Reading binary files, Linux Buffer Cache

I am busy writing something to test the read speeds for disk IO on Linux.
At the moment I have something like this to read the files:
Edited to change code to this:
const int segsize = 1048576;
char buffer[segsize];
ifstream file;
file.open(sFile.c_str());
while(file.readsome(buffer,segsize)) {}
For foo.dat, which is 150GB, the first time I read it in, it takes around 2 minutes.
However if I run it within 60 seconds of the first run, it will then take around 3 seconds to run. How is that possible? Surely the only place that could be read from that fast is the buffer cache in RAM, and the file is too big to fit in RAM.

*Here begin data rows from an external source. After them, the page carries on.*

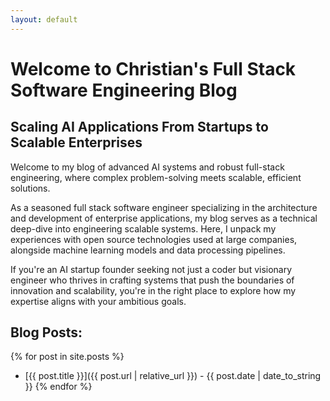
 ```yaml
---
layout: default
---
```


# Welcome to Christian's Full Stack Software Engineering Blog

## Scaling AI Applications From Startups to Scalable Enterprises

Welcome to my blog of advanced AI systems and robust full-stack engineering, where complex problem-solving meets scalable, efficient solutions.

As a seasoned full stack software engineer specializing in the architecture and development of enterprise applications, my blog serves as a technical deep-dive into engineering scalable systems. Here, I unpack my experiences with open source technologies used at large companies, alongside machine learning models and data processing pipelines.

If you're an AI startup founder seeking not just a coder but visionary engineer who thrives in crafting systems that push the boundaries of innovation and scalability, you're in the right place to explore how my expertise aligns with your ambitious goals.

## Blog Posts:

{% for post in site.posts %}

- [{{ post.title }}]({{ post.url | relative_url }}) - {{ post.date | date_to_string }}
  {% endfor %}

The machine has 50GB of ram, and the drive is a NFS mount with all the default settings. Please let me know where I could look to confirm that this file is actually being read at this speed? Is my code wrong? It appears to take a correct amount of time the first time the file is read.
Edited to Add:
Found out that my files were only reading up to a random point. I've managed to fix this by changing segsize down to 1024 from 1048576. I have no idea why changing this allows the ifstream to read the whole file instead of stopping at a random point.
Thanks for the answers.
On Linux, you can do this for a quick troughput test:
$ dd if=/dev/md0 of=/dev/null bs=1M count=200
200+0 records in
200+0 records out
209715200 bytes (210 MB) copied, 0.863904 s, 243 MB/s
$ dd if=/dev/md0 of=/dev/null bs=1M count=200
200+0 records in
200+0 records out
209715200 bytes (210 MB) copied, 0.0748273 s, 2.8 GB/s
$ sync && echo 3 > /proc/sys/vm/drop_caches
$ dd if=/dev/md0 of=/dev/null bs=1M count=200
200+0 records in
200+0 records out
209715200 bytes (210 MB) copied, 0.919688 s, 228 MB/s
echo 3 > /proc/sys/vm/drop_caches will flush the cache properly
in_avail doesn't give the length of the file, but a lower bound of what is available (especially if the buffer has already been used, it return the size available in the buffer). Its goal is to know what can be read without blocking.
unsigned int is most probably unable to hold a length of more than 4GB, so what is read can very well be in the cache.
C++0x Stream Positioning may be interesting to you if you are using large files
in_avail returns the lower bound of how much is available to read in the streams read buffer, not the size of the file. To read the whole file via the stream, just keep
calling the stream's readsome() method and checking how much was read with the gcount() method - when that returns zero, you have read everthing.
It appears to take a correct amount of time the first time the file is read.
On that first read, you're reading 150GB in about 2 minutes. That works out to about 10 gigabits per second. Is that what you're expecting (based on the network to your NFS mount)?
One possibility is that the file could be at least in part sparse. A sparse file has regions that are truly empty - they don't even have disk space allocated to them. These sparse regions also don't consume much cache space, and so reading the sparse regions will essentially only require time to zero out the userspace pages they're being read into.
You can check with ls -lsh. The first column will be the on-disk size - if it's less than the file size, the file is indeed sparse. To de-sparse the file, just write to every page of it.
If you would like to test for true disk speeds, one option would be to use the O_DIRECT flag to open(2) to bypass the cache. Note that all IO using O_DIRECT must be page-aligned, and some filesystems do not support it (in particular, it won't work over NFS). Also, it's a bad idea for anything other than benchmarking. See some of Linus's rants in this thread.
Finally, to drop all caches on a linux system for testing, you can do:
echo 3 > /proc/sys/vm/drop_caches
If you do this on both client and server, you will force the file out of memory. Of course, this will have a negative performance impact on anything else running at the time.